■ **Records provided**
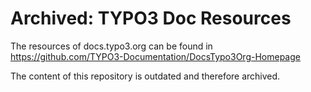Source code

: Archived: TYPO3 Doc Resources
==============================

The resources of docs.typo3.org can be found in
https://github.com/TYPO3-Documentation/DocsTypo3Org-Homepage

The content of this repository is outdated and therefore 
archived.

■ **Work required**
Your answer must be the line containing "The resources of" through the last line above, copied exactly, with nothing added.

■ **Result of the exercise**
The resources of docs.typo3.org can be found in
https://github.com/TYPO3-Documentation/DocsTypo3Org-Homepage

The content of this repository is outdated and therefore 
archived.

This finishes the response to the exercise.